A last truism: it is often said that there is a college for everyone. That is certainly true. What is more elusive – but equally true – is that there is aright-fit college for everyone. But most kids and their parents never find that school because they are too caught-up in trying to get into the “best” school rather than the right school.
“The average student takes 5.6 years to graduate, according to the latest figures. That’s a lot of poor fits,” says Welham. “If your child attends a $50,000/year college and takes an extra year and a half to get out, that’s a $75,000 mistake.”
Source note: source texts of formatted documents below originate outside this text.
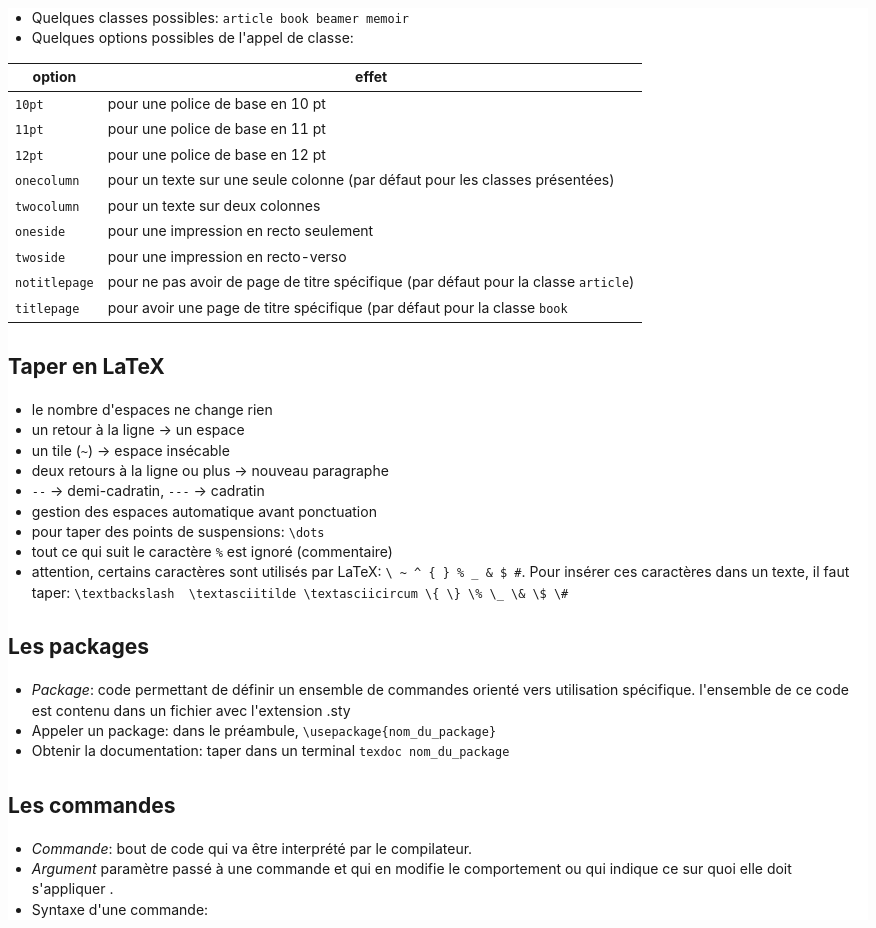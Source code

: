 

- Quelques classes possibles: `article book beamer memoir`
- Quelques options possibles de l'appel de classe:
	
|option|effet|
|---   |-----  |
|`10pt`| pour une police de base en 10 pt|
|`11pt`| pour une police de base en 11 pt|
|`12pt`| pour une police de base en 12 pt|
|`onecolumn`| pour un texte sur une seule colonne (par défaut pour les classes présentées)|
|`twocolumn`| pour un texte sur deux colonnes|
|`oneside`| pour une impression en recto seulement|
|`twoside`| pour une impression en recto-verso|
|`notitlepage`| pour ne pas avoir de page de titre spécifique (par défaut pour la classe `article`)|
|`titlepage`| pour avoir une page de titre spécifique (par défaut pour la classe `book`|

## Taper en LaTeX


- le nombre d'espaces ne change rien
- un retour à la ligne  &rarr; un espace
- un tile (`~`) &rarr; espace insécable
- deux retours à la ligne ou plus &rarr; nouveau paragraphe
- `--` &rarr; demi-cadratin, `---` &rarr; cadratin
- gestion des espaces automatique avant ponctuation
- pour taper des points de suspensions: `\dots`
- tout ce qui suit le caractère `%` est ignoré (commentaire)
- attention, certains caractères sont utilisés par LaTeX: `\ ~ ^ { } % _ & $ #`. Pour insérer ces caractères dans un texte, il faut taper: `\textbackslash  \textasciitilde \textasciicircum \{ \} \% \_ \& \$ \#`


## Les packages

- *Package*:   code permettant de définir un ensemble de commandes orienté vers utilisation spécifique.  l'ensemble de ce code est contenu dans un fichier avec l'extension .sty
- Appeler un package: dans le préambule, `\usepackage{nom_du_package}`
- Obtenir la documentation: taper dans un terminal `texdoc nom_du_package`

## Les commandes

- *Commande*: bout de code qui va être interprété par le compilateur.
 - *Argument* paramètre passé à une commande et qui en modifie le comportement ou qui indique ce sur quoi elle  doit s'appliquer . 
- Syntaxe d'une commande:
“The sad part,” adds Muska, “is that most such expensive mistakes can be avoided. Instead of relying on magazine rankings – which reflect the subjectivity of the editors couched in often-meaningless statistical inputs — or on a single visit to a college that can be colored by a backwards-walking student tour guide, students really should do smarter research. It takes a bit more effort, but kids should sit in on a college class. They should spend a night on campus. Sure it’s tough and expensive to arrange such trips. But it is a hell of a lot cheaper than a poor fit.”